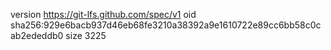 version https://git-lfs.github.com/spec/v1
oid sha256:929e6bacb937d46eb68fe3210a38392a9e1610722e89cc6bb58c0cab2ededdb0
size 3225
...
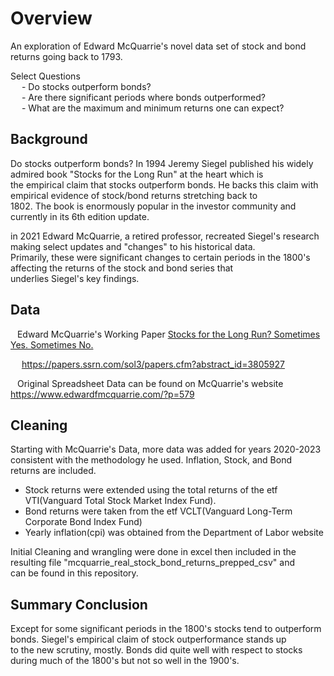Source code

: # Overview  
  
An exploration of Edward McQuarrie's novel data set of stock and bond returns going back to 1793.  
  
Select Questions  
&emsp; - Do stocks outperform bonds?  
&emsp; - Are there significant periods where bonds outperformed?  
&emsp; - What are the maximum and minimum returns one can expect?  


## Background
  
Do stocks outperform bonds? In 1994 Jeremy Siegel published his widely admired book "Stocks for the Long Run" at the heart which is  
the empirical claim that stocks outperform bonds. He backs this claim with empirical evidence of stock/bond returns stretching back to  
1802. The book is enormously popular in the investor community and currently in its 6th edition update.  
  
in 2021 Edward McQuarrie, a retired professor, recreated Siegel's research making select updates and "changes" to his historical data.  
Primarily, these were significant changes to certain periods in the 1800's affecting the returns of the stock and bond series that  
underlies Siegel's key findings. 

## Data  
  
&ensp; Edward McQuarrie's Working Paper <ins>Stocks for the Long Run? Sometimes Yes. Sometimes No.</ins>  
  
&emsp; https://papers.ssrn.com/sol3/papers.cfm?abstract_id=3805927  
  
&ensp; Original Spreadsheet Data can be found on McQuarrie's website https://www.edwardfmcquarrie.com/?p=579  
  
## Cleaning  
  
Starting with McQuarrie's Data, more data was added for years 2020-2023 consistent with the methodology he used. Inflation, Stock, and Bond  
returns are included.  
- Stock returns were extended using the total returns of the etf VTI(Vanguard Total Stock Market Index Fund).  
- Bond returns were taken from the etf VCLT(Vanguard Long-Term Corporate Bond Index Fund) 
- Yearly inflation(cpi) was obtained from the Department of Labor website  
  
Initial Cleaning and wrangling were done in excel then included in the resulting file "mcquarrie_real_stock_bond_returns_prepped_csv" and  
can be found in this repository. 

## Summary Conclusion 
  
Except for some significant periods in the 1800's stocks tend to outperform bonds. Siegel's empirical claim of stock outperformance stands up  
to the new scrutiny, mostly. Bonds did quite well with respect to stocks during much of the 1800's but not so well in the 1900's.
...
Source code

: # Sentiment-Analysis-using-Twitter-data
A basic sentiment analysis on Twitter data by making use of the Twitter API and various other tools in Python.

> _Task details_
Where the line holding "- Yearly inflation(cpi)" appears in the listing above, start reproducing exactly, and end with the line holding "## Summary Conclusion".

> _Answer to this exercise_
- Yearly inflation(cpi) was obtained from the Department of Labor website  
  
Initial Cleaning and wrangling were done in excel then included in the resulting file "mcquarrie_real_stock_bond_returns_prepped_csv" and  
can be found in this repository. 

## Summary Conclusion 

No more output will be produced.